◆ Assigned task ◆
Output the first line below and each one after it, exactly, up to and including the line holding "of the interface.</span></span>". Pictures should not be copied.

%%

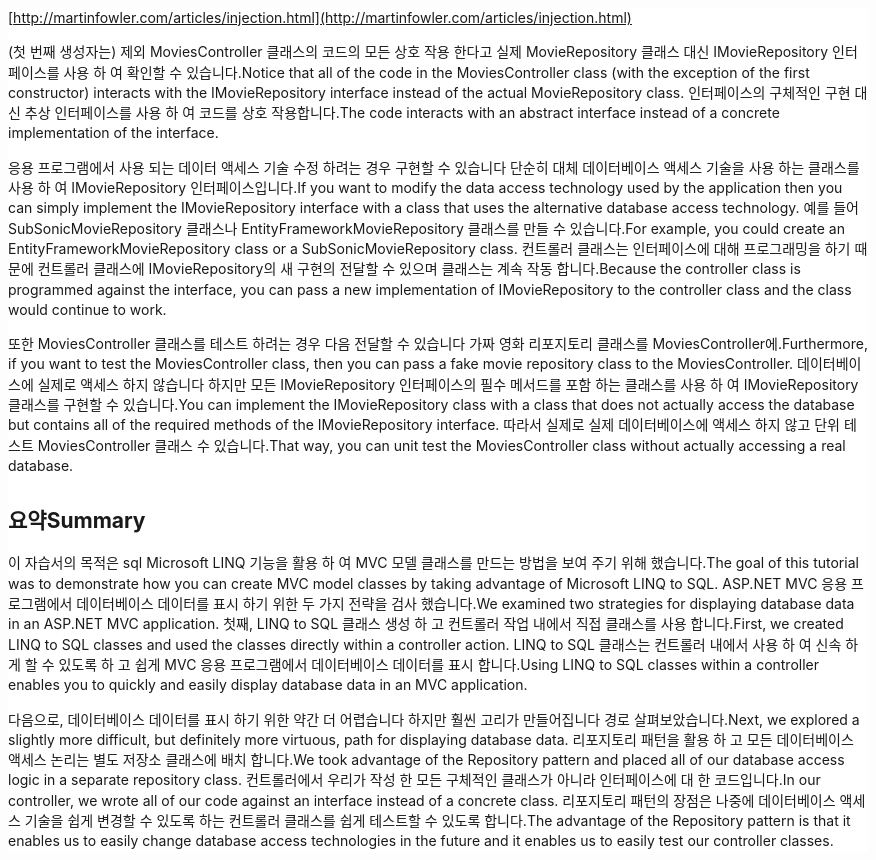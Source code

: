 [http://martinfowler.com/articles/injection.html](http://martinfowler.com/articles/injection.html)

<span data-ttu-id="552f5-246">(첫 번째 생성자는) 제외 MoviesController 클래스의 코드의 모든 상호 작용 한다고 실제 MovieRepository 클래스 대신 IMovieRepository 인터페이스를 사용 하 여 확인할 수 있습니다.</span><span class="sxs-lookup"><span data-stu-id="552f5-246">Notice that all of the code in the MoviesController class (with the exception of the first constructor) interacts with the IMovieRepository interface instead of the actual MovieRepository class.</span></span> <span data-ttu-id="552f5-247">인터페이스의 구체적인 구현 대신 추상 인터페이스를 사용 하 여 코드를 상호 작용합니다.</span><span class="sxs-lookup"><span data-stu-id="552f5-247">The code interacts with an abstract interface instead of a concrete implementation of the interface.</span></span>

<span data-ttu-id="552f5-248">응용 프로그램에서 사용 되는 데이터 액세스 기술 수정 하려는 경우 구현할 수 있습니다 단순히 대체 데이터베이스 액세스 기술을 사용 하는 클래스를 사용 하 여 IMovieRepository 인터페이스입니다.</span><span class="sxs-lookup"><span data-stu-id="552f5-248">If you want to modify the data access technology used by the application then you can simply implement the IMovieRepository interface with a class that uses the alternative database access technology.</span></span> <span data-ttu-id="552f5-249">예를 들어 SubSonicMovieRepository 클래스나 EntityFrameworkMovieRepository 클래스를 만들 수 있습니다.</span><span class="sxs-lookup"><span data-stu-id="552f5-249">For example, you could create an EntityFrameworkMovieRepository class or a SubSonicMovieRepository class.</span></span> <span data-ttu-id="552f5-250">컨트롤러 클래스는 인터페이스에 대해 프로그래밍을 하기 때문에 컨트롤러 클래스에 IMovieRepository의 새 구현의 전달할 수 있으며 클래스는 계속 작동 합니다.</span><span class="sxs-lookup"><span data-stu-id="552f5-250">Because the controller class is programmed against the interface, you can pass a new implementation of IMovieRepository to the controller class and the class would continue to work.</span></span>

<span data-ttu-id="552f5-251">또한 MoviesController 클래스를 테스트 하려는 경우 다음 전달할 수 있습니다 가짜 영화 리포지토리 클래스를 MoviesController에.</span><span class="sxs-lookup"><span data-stu-id="552f5-251">Furthermore, if you want to test the MoviesController class, then you can pass a fake movie repository class to the MoviesController.</span></span> <span data-ttu-id="552f5-252">데이터베이스에 실제로 액세스 하지 않습니다 하지만 모든 IMovieRepository 인터페이스의 필수 메서드를 포함 하는 클래스를 사용 하 여 IMovieRepository 클래스를 구현할 수 있습니다.</span><span class="sxs-lookup"><span data-stu-id="552f5-252">You can implement the IMovieRepository class with a class that does not actually access the database but contains all of the required methods of the IMovieRepository interface.</span></span> <span data-ttu-id="552f5-253">따라서 실제로 실제 데이터베이스에 액세스 하지 않고 단위 테스트 MoviesController 클래스 수 있습니다.</span><span class="sxs-lookup"><span data-stu-id="552f5-253">That way, you can unit test the MoviesController class without actually accessing a real database.</span></span>

## <a name="summary"></a><span data-ttu-id="552f5-254">요약</span><span class="sxs-lookup"><span data-stu-id="552f5-254">Summary</span></span>

<span data-ttu-id="552f5-255">이 자습서의 목적은 sql Microsoft LINQ 기능을 활용 하 여 MVC 모델 클래스를 만드는 방법을 보여 주기 위해 했습니다.</span><span class="sxs-lookup"><span data-stu-id="552f5-255">The goal of this tutorial was to demonstrate how you can create MVC model classes by taking advantage of Microsoft LINQ to SQL.</span></span> <span data-ttu-id="552f5-256">ASP.NET MVC 응용 프로그램에서 데이터베이스 데이터를 표시 하기 위한 두 가지 전략을 검사 했습니다.</span><span class="sxs-lookup"><span data-stu-id="552f5-256">We examined two strategies for displaying database data in an ASP.NET MVC application.</span></span> <span data-ttu-id="552f5-257">첫째, LINQ to SQL 클래스 생성 하 고 컨트롤러 작업 내에서 직접 클래스를 사용 합니다.</span><span class="sxs-lookup"><span data-stu-id="552f5-257">First, we created LINQ to SQL classes and used the classes directly within a controller action.</span></span> <span data-ttu-id="552f5-258">LINQ to SQL 클래스는 컨트롤러 내에서 사용 하 여 신속 하 게 할 수 있도록 하 고 쉽게 MVC 응용 프로그램에서 데이터베이스 데이터를 표시 합니다.</span><span class="sxs-lookup"><span data-stu-id="552f5-258">Using LINQ to SQL classes within a controller enables you to quickly and easily display database data in an MVC application.</span></span>

<span data-ttu-id="552f5-259">다음으로, 데이터베이스 데이터를 표시 하기 위한 약간 더 어렵습니다 하지만 훨씬 고리가 만들어집니다 경로 살펴보았습니다.</span><span class="sxs-lookup"><span data-stu-id="552f5-259">Next, we explored a slightly more difficult, but definitely more virtuous, path for displaying database data.</span></span> <span data-ttu-id="552f5-260">리포지토리 패턴을 활용 하 고 모든 데이터베이스 액세스 논리는 별도 저장소 클래스에 배치 합니다.</span><span class="sxs-lookup"><span data-stu-id="552f5-260">We took advantage of the Repository pattern and placed all of our database access logic in a separate repository class.</span></span> <span data-ttu-id="552f5-261">컨트롤러에서 우리가 작성 한 모든 구체적인 클래스가 아니라 인터페이스에 대 한 코드입니다.</span><span class="sxs-lookup"><span data-stu-id="552f5-261">In our controller, we wrote all of our code against an interface instead of a concrete class.</span></span> <span data-ttu-id="552f5-262">리포지토리 패턴의 장점은 나중에 데이터베이스 액세스 기술을 쉽게 변경할 수 있도록 하는 컨트롤러 클래스를 쉽게 테스트할 수 있도록 합니다.</span><span class="sxs-lookup"><span data-stu-id="552f5-262">The advantage of the Repository pattern is that it enables us to easily change database access technologies in the future and it enables us to easily test our controller classes.</span></span>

%%

◆ Exercise result ◆
Source code

: [http://martinfowler.com/articles/injection.html](http://martinfowler.com/articles/injection.html)

<span data-ttu-id="552f5-246">(첫 번째 생성자는) 제외 MoviesController 클래스의 코드의 모든 상호 작용 한다고 실제 MovieRepository 클래스 대신 IMovieRepository 인터페이스를 사용 하 여 확인할 수 있습니다.</span><span class="sxs-lookup"><span data-stu-id="552f5-246">Notice that all of the code in the MoviesController class (with the exception of the first constructor) interacts with the IMovieRepository interface instead of the actual MovieRepository class.</span></span> <span data-ttu-id="552f5-247">인터페이스의 구체적인 구현 대신 추상 인터페이스를 사용 하 여 코드를 상호 작용합니다.</span><span class="sxs-lookup"><span data-stu-id="552f5-247">The code interacts with an abstract interface instead of a concrete implementation of the interface.</span></span>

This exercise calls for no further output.